Your task is to restate every entry below word for word and omit the images.

DATA SHOWN —

--

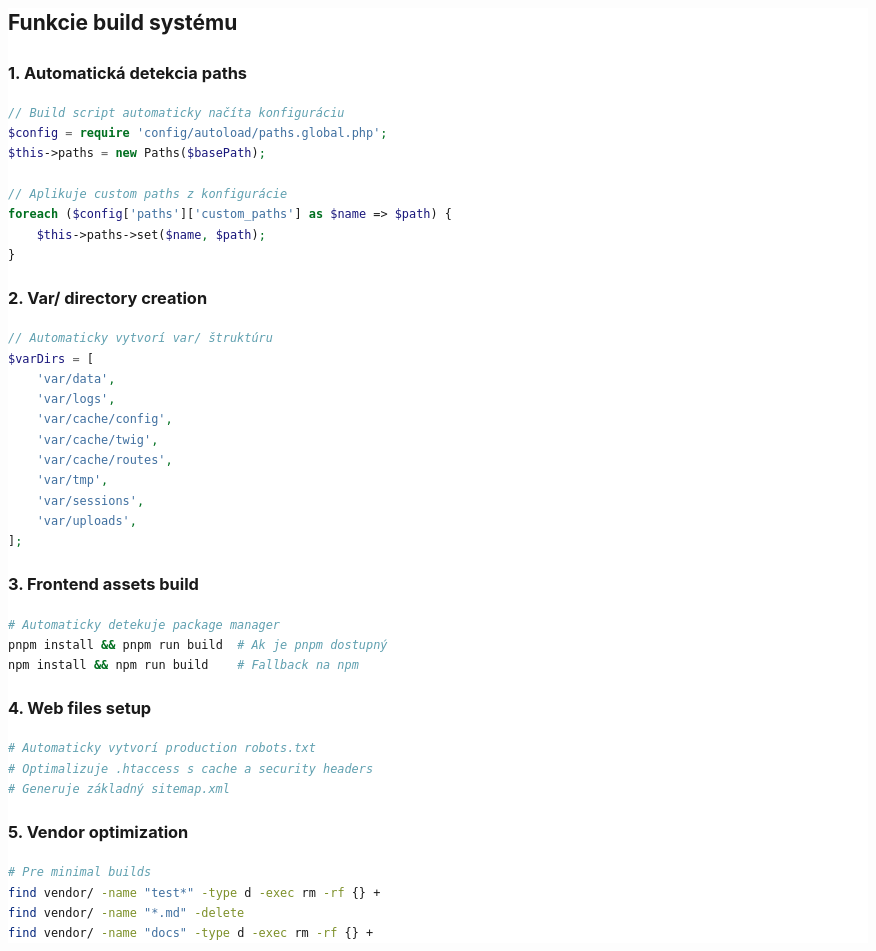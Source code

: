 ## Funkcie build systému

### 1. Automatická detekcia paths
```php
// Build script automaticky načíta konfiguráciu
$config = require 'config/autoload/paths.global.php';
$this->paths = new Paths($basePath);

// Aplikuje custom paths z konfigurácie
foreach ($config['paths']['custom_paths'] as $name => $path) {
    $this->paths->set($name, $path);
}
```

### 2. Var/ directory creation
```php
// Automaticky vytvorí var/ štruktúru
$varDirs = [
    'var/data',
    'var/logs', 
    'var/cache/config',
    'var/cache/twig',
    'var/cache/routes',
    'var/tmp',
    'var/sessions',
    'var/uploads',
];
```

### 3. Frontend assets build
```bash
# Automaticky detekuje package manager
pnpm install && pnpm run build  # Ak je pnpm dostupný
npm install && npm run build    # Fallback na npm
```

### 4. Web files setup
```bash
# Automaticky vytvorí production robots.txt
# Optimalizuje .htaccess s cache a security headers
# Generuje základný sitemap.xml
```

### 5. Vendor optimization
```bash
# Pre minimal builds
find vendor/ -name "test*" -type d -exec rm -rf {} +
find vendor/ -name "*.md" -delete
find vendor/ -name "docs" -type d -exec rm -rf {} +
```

--

RESULT FOR THIS EXERCISE —
Source code

: ## Funkcie build systému

### 1. Automatická detekcia paths
```php
// Build script automaticky načíta konfiguráciu
$config = require 'config/autoload/paths.global.php';
$this->paths = new Paths($basePath);

// Aplikuje custom paths z konfigurácie
foreach ($config['paths']['custom_paths'] as $name => $path) {
    $this->paths->set($name, $path);
}
```

### 2. Var/ directory creation
```php
// Automaticky vytvorí var/ štruktúru
$varDirs = [
    'var/data',
    'var/logs', 
    'var/cache/config',
    'var/cache/twig',
    'var/cache/routes',
    'var/tmp',
    'var/sessions',
    'var/uploads',
];
```

### 3. Frontend assets build
```bash
# Automaticky detekuje package manager
pnpm install && pnpm run build  # Ak je pnpm dostupný
npm install && npm run build    # Fallback na npm
```

### 4. Web files setup
```bash
# Automaticky vytvorí production robots.txt
# Optimalizuje .htaccess s cache a security headers
# Generuje základný sitemap.xml
```

### 5. Vendor optimization
```bash
# Pre minimal builds
find vendor/ -name "test*" -type d -exec rm -rf {} +
find vendor/ -name "*.md" -delete
find vendor/ -name "docs" -type d -exec rm -rf {} +
```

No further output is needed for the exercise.